Why Real Estate is the Safer Investment.
Today, investing options are everywhere. You can buy into stocks, bonds, Certificate of Deposits, to name a few. When considering where to place your money, there are factors in the market to consider but simply, which of these presents the least risk and the quickest return? In short, the answer is almost always has been real estate. Franklin D. Roosevelt said it best :
“Real estate cannot be lost or stolen, nor can it be carried away. Purchased with common sense, paid for in full, and managed with reasonable care, it is about the safest investment in the world.”
There are many reasons why real estate is a safer option. Here are just 3 main reasons to consider:
- satisfaction and diversification.
As opposed to owning a share in a company, real estate is a tangible asset - it is an investment that is physically available and brings satisfaction to the investor; They have a sense of pride in their ownership. Furthermore, to ensure least risk it is important to diversify your investment portfolio. This can be done by investing in real estate as its’ correlation with other tangible and non-tangible assets.

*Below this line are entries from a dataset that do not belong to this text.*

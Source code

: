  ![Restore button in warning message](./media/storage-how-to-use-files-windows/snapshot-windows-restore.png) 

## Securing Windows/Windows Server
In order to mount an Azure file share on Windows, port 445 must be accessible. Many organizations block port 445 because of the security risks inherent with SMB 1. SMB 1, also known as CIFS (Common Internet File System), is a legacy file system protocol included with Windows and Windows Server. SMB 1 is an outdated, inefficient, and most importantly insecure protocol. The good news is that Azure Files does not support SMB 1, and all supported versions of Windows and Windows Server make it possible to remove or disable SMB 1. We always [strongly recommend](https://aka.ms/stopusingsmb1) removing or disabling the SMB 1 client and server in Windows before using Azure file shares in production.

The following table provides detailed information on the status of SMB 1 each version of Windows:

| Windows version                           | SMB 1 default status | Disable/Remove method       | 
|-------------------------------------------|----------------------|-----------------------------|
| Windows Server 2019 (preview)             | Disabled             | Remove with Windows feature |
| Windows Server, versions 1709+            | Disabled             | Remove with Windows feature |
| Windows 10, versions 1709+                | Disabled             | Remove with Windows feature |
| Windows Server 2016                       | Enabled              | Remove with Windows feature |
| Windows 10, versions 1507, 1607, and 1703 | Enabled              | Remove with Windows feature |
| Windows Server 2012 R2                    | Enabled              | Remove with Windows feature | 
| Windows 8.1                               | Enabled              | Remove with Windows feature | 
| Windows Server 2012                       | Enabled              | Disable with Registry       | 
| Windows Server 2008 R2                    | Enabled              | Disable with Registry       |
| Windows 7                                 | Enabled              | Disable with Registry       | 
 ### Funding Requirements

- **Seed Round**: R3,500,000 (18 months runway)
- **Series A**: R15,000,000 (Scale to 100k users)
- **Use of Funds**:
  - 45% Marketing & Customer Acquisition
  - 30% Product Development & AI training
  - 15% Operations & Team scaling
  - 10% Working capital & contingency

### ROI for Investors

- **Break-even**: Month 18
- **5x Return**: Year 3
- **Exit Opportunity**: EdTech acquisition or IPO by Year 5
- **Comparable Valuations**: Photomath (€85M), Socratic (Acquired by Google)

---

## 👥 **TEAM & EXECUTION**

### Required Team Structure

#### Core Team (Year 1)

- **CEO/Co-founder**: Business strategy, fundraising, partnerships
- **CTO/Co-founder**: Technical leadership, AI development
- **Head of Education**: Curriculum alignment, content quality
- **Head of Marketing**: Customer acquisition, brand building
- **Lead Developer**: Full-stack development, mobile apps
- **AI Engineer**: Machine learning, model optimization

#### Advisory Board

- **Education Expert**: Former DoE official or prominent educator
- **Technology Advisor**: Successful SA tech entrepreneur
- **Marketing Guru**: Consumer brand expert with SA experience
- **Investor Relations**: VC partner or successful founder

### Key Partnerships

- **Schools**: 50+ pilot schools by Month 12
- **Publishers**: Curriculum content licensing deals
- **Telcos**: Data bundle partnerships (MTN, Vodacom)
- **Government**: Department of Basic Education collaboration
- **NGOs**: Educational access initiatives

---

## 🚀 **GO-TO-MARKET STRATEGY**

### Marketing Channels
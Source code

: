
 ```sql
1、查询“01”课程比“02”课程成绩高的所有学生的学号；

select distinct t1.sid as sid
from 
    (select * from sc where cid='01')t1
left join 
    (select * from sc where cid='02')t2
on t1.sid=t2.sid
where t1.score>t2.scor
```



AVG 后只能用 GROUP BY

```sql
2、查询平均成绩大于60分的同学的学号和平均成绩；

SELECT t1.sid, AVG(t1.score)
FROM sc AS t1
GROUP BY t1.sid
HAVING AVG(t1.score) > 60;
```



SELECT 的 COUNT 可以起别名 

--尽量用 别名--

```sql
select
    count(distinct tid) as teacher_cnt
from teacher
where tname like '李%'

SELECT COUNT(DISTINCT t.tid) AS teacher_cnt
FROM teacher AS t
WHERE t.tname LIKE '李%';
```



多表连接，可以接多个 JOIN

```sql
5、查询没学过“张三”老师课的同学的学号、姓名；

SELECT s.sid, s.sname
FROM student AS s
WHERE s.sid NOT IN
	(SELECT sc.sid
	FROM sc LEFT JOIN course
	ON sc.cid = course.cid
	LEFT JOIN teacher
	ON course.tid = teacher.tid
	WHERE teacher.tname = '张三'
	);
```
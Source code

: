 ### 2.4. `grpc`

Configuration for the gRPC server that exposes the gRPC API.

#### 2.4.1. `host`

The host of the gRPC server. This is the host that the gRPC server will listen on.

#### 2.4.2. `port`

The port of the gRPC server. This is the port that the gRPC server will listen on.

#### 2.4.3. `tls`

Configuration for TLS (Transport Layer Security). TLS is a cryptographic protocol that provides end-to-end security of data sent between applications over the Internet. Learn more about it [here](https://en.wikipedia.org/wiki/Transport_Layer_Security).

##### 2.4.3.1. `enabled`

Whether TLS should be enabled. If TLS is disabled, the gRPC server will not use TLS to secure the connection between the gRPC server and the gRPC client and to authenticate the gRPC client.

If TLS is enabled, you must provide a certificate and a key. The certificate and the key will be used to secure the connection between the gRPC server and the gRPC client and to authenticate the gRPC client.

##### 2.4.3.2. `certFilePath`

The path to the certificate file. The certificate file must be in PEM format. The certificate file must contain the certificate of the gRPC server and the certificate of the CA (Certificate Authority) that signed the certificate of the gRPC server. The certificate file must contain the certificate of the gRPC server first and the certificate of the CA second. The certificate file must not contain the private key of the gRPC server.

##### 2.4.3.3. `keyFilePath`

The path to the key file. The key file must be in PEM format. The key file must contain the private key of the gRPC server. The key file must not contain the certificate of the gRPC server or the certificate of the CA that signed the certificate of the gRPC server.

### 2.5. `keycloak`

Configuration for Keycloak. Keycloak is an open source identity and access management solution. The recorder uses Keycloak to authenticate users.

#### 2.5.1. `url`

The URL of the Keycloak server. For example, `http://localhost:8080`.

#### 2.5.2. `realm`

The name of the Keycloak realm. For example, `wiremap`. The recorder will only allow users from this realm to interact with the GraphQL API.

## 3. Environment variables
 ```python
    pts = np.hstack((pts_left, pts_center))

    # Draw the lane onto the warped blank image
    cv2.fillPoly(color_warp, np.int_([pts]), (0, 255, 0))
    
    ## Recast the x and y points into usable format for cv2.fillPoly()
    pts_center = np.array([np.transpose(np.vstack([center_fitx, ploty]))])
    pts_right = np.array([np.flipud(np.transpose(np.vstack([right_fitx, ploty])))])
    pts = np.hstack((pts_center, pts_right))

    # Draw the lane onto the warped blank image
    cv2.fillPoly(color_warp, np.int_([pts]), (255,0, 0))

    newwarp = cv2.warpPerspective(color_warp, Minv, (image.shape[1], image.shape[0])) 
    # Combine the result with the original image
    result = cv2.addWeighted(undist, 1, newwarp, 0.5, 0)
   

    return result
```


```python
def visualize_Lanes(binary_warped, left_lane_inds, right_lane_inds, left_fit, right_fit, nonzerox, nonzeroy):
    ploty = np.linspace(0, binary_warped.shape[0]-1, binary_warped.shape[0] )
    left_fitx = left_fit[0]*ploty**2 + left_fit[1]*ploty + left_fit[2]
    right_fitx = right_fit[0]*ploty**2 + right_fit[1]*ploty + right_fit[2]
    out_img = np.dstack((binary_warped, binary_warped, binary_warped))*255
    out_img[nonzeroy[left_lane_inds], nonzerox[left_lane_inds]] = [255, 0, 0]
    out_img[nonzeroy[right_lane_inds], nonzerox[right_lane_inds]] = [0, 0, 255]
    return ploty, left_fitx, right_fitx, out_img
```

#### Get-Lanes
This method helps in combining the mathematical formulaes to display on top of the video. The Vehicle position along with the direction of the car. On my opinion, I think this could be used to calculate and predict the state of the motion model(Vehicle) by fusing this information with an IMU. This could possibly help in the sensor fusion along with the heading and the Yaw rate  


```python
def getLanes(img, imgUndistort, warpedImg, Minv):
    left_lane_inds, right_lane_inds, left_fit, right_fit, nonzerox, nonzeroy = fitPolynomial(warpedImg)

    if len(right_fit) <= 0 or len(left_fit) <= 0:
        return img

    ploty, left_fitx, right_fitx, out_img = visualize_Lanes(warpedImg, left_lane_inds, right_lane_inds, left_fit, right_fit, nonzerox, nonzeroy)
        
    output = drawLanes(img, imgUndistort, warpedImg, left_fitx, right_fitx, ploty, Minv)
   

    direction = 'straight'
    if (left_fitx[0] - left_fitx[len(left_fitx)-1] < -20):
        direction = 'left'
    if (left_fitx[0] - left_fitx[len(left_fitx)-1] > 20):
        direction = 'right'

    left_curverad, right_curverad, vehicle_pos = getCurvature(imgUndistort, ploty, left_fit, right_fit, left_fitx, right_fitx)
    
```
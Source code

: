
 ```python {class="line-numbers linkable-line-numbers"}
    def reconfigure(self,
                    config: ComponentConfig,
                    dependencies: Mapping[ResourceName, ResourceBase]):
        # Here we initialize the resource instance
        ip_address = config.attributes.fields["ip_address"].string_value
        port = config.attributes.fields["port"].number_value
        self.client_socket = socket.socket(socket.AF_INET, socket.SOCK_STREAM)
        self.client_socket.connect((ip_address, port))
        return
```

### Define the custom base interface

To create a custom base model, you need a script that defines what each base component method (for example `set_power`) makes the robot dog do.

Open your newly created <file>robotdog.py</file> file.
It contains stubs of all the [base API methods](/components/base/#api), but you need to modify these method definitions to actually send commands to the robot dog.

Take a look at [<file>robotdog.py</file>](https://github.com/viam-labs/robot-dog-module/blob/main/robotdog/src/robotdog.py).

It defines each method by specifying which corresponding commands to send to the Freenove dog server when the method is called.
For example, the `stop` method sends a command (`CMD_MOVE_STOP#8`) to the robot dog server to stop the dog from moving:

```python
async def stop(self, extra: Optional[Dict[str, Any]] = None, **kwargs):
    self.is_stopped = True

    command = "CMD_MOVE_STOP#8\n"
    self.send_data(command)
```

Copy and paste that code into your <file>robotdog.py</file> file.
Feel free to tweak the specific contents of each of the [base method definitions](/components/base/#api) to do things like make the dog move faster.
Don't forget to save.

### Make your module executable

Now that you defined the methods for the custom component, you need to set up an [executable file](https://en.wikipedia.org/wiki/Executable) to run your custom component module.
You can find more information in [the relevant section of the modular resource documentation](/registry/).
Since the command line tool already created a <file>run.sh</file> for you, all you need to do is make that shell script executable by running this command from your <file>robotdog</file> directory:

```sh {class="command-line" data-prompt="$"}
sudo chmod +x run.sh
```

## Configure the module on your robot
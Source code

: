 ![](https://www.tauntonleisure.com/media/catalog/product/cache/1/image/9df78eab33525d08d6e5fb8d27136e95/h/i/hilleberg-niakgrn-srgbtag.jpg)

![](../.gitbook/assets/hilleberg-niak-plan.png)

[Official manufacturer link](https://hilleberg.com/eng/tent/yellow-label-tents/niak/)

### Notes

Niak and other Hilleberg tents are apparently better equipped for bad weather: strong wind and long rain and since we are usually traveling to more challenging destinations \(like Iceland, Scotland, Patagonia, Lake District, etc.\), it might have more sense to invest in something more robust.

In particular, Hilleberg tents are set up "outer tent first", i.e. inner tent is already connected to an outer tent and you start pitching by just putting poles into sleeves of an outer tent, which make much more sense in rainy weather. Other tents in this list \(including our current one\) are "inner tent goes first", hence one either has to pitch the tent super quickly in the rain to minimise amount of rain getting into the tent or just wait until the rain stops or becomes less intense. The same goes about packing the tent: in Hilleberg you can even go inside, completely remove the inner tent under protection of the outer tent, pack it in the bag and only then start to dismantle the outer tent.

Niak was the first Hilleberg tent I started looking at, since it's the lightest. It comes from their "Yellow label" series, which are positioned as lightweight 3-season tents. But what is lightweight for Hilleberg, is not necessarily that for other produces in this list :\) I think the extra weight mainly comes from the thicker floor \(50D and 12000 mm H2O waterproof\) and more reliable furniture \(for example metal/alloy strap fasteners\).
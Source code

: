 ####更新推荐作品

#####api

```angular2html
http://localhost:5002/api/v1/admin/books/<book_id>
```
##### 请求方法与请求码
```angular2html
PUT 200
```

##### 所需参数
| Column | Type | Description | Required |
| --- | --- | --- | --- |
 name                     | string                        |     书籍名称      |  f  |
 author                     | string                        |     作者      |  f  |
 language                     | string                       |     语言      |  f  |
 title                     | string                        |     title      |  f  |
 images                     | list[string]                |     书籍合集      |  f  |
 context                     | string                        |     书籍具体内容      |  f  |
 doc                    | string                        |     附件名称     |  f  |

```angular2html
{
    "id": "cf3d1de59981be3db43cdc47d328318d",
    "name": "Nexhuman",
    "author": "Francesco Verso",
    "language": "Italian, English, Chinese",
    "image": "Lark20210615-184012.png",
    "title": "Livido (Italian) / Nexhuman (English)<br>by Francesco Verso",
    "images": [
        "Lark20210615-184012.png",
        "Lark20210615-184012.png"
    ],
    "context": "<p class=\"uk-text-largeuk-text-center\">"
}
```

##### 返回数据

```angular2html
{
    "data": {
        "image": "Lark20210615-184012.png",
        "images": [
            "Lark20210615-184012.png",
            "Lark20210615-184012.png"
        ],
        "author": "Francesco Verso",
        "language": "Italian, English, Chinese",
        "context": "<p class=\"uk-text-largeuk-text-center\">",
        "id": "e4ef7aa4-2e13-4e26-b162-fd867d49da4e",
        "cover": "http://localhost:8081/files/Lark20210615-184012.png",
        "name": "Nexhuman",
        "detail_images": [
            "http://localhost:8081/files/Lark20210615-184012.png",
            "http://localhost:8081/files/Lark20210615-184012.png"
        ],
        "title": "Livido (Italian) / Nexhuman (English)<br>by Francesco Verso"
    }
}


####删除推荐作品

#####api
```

Investing in a property is the one of the quickest ways to make your return but it also promises you steady return over a long period of time. The average 20-year returns in the commercial real estate slightly outperform the S&P 500 Index, running at around 9.5%. Residential and diversified real estate investments do a bit better, averaging 10.6%. Real estate investment trusts (REITS) perform best, with an average annual return of 11.8%. Stocks can be very volatile, especially when the economy or the company is facing challenges. Also, stocks are often emotional investments, and your decisions within the market can often be irrational.
In general, your risk of loss goes down the longer you hold real estate investments. Your equity builds and home prices rise over time. That is unlike the stock market, where the risk typically stays the same.
Properties provide security to the buyers. Properties are assets that will almost always grow in value. Whether you buy a commercial or residential property, the rates will increase during inflation owing to increasing prices. In the stock market, anomalies are quickly adjusted for by other investors. In the real estate market, there are thousands of little markets. You can always find deals and “buy low” and sell high Since inflation has a negative impact on fixed-income, people who invest in bonds will be at a disadvantage.
“Don’t wait to buy real estate. Buy real estate and wait.”